_TASK DETAILS_:
In the records below, copy the line that contains "A\) tal que" and each line after it, word for word, through the last.

_Dataset entries_:
══════════
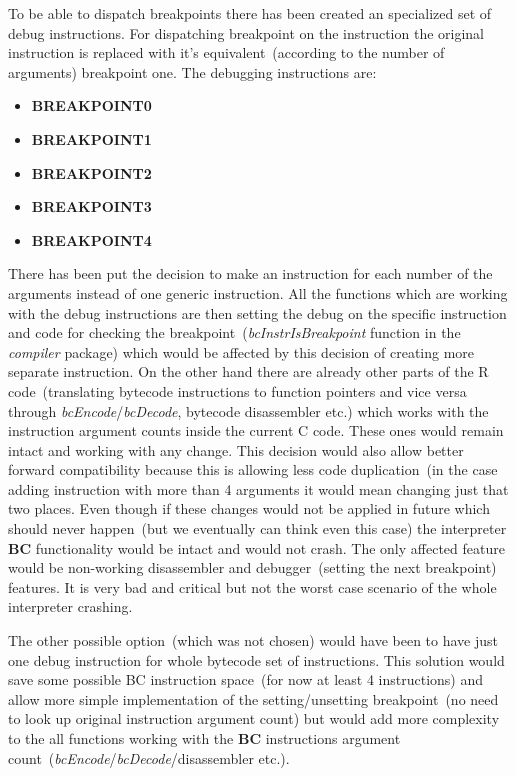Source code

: \documentclass[thesis=M,english]{FITthesis}[2018/10/20]
\begin{document}
To be able to dispatch breakpoints there has been created an specialized set of debug instructions. For dispatching breakpoint on the instruction the original instruction is replaced with it's equivalent~(according to the number of arguments) breakpoint one. The debugging instructions are:

\begin{itemize}
	\item \textbf{BREAKPOINT0}
	\item \textbf{BREAKPOINT1}
	\item \textbf{BREAKPOINT2}
	\item \textbf{BREAKPOINT3}
	\item \textbf{BREAKPOINT4}
\end{itemize}

There has been put the decision to make an instruction for each number of the arguments instead of one generic instruction. All the functions which are working with the debug instructions are then setting the debug on the specific instruction and code for checking the breakpoint~(\textit{bcInstrIsBreakpoint} function in the \textit{compiler} package) which would be affected by this decision of creating more separate instruction. On the other hand there are already other parts of the R code~(translating bytecode instructions to function pointers and vice versa through \textit{bcEncode}/\textit{bcDecode}, bytecode disassembler etc.) which works with the instruction argument counts inside the current C code. These ones would remain intact and working with any change. This decision would also allow better forward compatibility because this is allowing less code duplication~(in the case adding instruction with more than 4 arguments it would mean changing just that two places. Even though if these changes would not be applied in future which should never happen~(but we eventually can think even this case) the interpreter \textbf{BC} functionality would be intact and would not crash. The only affected feature would be non-working disassembler and debugger~(setting the next breakpoint) features. It is very bad and critical but not the worst case scenario of the whole interpreter crashing.

The other possible option~(which was not chosen) would have been to have just one debug instruction for whole bytecode set of instructions. This solution would save some possible BC instruction space~(for now at least 4 instructions) and allow more simple implementation of the setting/unsetting breakpoint~(no need to look up original instruction argument count) but would add more complexity to the all functions working with the \textbf{BC} instructions argument count~(\textit{bcEncode}/\textit{bcDecode}/disassembler etc.).
\end{document}
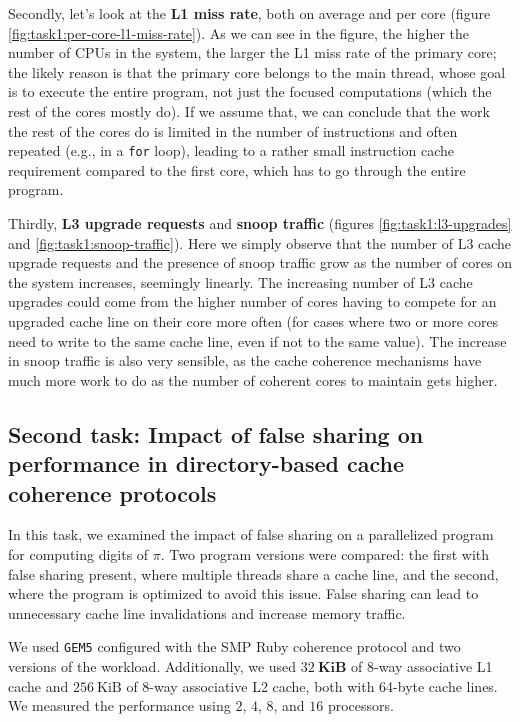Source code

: \documentclass[10pt]{article}
\begin{document}
Secondly, let's look at the \textbf{L1 miss rate}, both on average and per core (figure \ref{fig:task1:per-core-l1-miss-rate}). As we can see in the figure, the higher the number of CPUs in the system, the larger the L1 miss rate of the primary core; the likely reason is that the primary core belongs to the main thread, whose goal is to execute the entire program, not just the focused computations (which the rest of the cores mostly do). If we assume that, we can conclude that the work the rest of the cores do is limited in the number of instructions and often repeated (e.g., in a \texttt{for} loop), leading to a rather small instruction cache requirement compared to the first core, which has to go through the entire program.

Thirdly, \textbf{L3 upgrade requests} and \textbf{snoop traffic} (figures \ref{fig:task1:l3-upgrades} and \ref{fig:task1:snoop-traffic}). Here we simply observe that the number of L3 cache upgrade requests and the presence of snoop traffic grow as the number of cores on the system increases, seemingly linearly. The increasing number of L3 cache upgrades could come from the higher number of cores having to compete for an upgraded cache line on their core more often (for cases where two or more cores need to write to the same cache line, even if not to the same value). The increase in snoop traffic is also very sensible, as the cache coherence mechanisms have much more work to do as the number of coherent cores to maintain gets higher.


\subsection{Second task: Impact of false sharing on performance in directory-based cache coherence protocols}
In this task, we examined the impact of false sharing on a parallelized program for computing digits of $\pi$. Two program versions were compared: the first with false sharing present, where multiple threads share a cache line, and the second, where the program is optimized to avoid this issue. False sharing can lead to unnecessary cache line invalidations and increase memory traffic.

We used \texttt{GEM5} configured with the SMP Ruby coherence protocol and two versions of the workload. Additionally, we used $32~\textbf{KiB}$ of 8-way associative L1 cache and $256~\text{KiB}$ of 8-way associative L2 cache, both with 64-byte cache lines. We measured the performance using $2$, $4$, $8$, and $16$ processors.
\end{document}
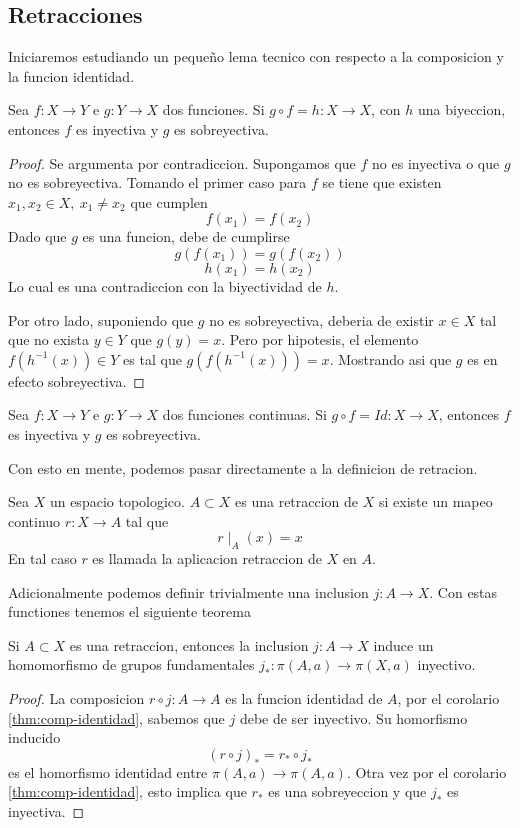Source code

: \subsection{Retracciones}
Iniciaremos estudiando un pequeño lema tecnico con respecto a la
composicion y la funcion identidad.
\begin{lema}
  Sea \(f : X \to Y\) e \(g : Y \to X\) dos funciones. Si \( g \circ f =
  h : X \to X \), con \(h\) una biyeccion, entonces \(f\) es inyectiva y
  \(g\) es sobreyectiva.
\end{lema}
\begin{proof}
  Se argumenta por contradiccion. Supongamos que \(f\) no es inyectiva o
  que \(g\) no es sobreyectiva. Tomando el primer caso para \(f\) se
  tiene que existen \(x_1 , x_2 \in X,\ x_1 \neq x_2\) que cumplen
  \[ f (x_1) = f(x_2) \]
  Dado que \(g\) es una funcion, debe de cumplirse
  \[ g (f (x_1)) = g (f(x_2)) \]
  \[ h (x_1) = h(x_2) \]
  Lo cual es una contradiccion con la biyectividad de \(h\).

  Por otro lado, suponiendo que \(g\) no es sobreyectiva, deberia de
  existir \(x \in X\) tal que no exista \( y \in Y\) que \(g (y) = x\).
  Pero por hipotesis, el elemento \(f(h^{-1}(x)) \in Y\) es tal que \(g
  (f (h^{-1}(x))) = x\). Mostrando asi que \(g\) es en efecto
  sobreyectiva.
\end{proof}
\begin{corolario} \label{thm:comp-identidad}
  Sea \(f : X \to Y\) e \(g : Y \to X\) dos funciones continuas. Si \( g
  \circ f = Id : X \to X \), entonces \(f\) es inyectiva y \(g\) es
sobreyectiva.
\end{corolario}
\noindent Con esto en mente, podemos pasar directamente a la definicion
de retracion.
\begin{definicion}
  Sea \(X\) un espacio topologico. \(A \subset X\) es una retraccion de
  \(X\) si existe un mapeo continuo \(r : X \to A\) tal que
  \[ r \mid_{A} (x) = x \]
  En tal caso \(r\) es llamada la aplicacion retraccion de \(X\) en \(A\).
\end{definicion}
Adicionalmente podemos definir trivialmente una inclusion \(j : A \to
X\). Con estas functiones tenemos el siguiente teorema
\begin{teorema}
Si \(A \subset X\) es una retraccion, entonces la inclusion \(j : A \to
X\) induce un homomorfismo de grupos fundamentales \(j_{*} : \pi(A, a)
\to \pi(X,a)\) inyectivo.
\end{teorema}
\begin{proof}
  La composicion \(r \circ j : A \to A\) es la funcion identidad de
  \(A\), por el corolario \ref{thm:comp-identidad}, sabemos que \(j\)
  debe de ser inyectivo. Su homorfismo inducido
  \[ (r \circ j)_{*} = r_{*} \circ j_{*} \]
  es el homorfismo identidad entre \(\pi(A,a) \to \pi(A,a)\). Otra vez
  por el corolario \ref{thm:comp-identidad}, esto implica que \(r_{*}\)
  es una sobreyeccion y que \(j_{*}\) es inyectiva.
\end{proof}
══════════
_SOLUTION TO THIS EXERCISE_:
  \(X\) si existe un mapeo continuo \(r : X \to A\) tal que
  \[ r \mid_{A} (x) = x \]
  En tal caso \(r\) es llamada la aplicacion retraccion de \(X\) en \(A\).
\end{definicion}
Adicionalmente podemos definir trivialmente una inclusion \(j : A \to
X\). Con estas functiones tenemos el siguiente teorema
\begin{teorema}
Si \(A \subset X\) es una retraccion, entonces la inclusion \(j : A \to
X\) induce un homomorfismo de grupos fundamentales \(j_{*} : \pi(A, a)
\to \pi(X,a)\) inyectivo.
\end{teorema}
\begin{proof}
  La composicion \(r \circ j : A \to A\) es la funcion identidad de
  \(A\), por el corolario \ref{thm:comp-identidad}, sabemos que \(j\)
  debe de ser inyectivo. Su homorfismo inducido
  \[ (r \circ j)_{*} = r_{*} \circ j_{*} \]
  es el homorfismo identidad entre \(\pi(A,a) \to \pi(A,a)\). Otra vez
  por el corolario \ref{thm:comp-identidad}, esto implica que \(r_{*}\)
  es una sobreyeccion y que \(j_{*}\) es inyectiva.
\end{proof}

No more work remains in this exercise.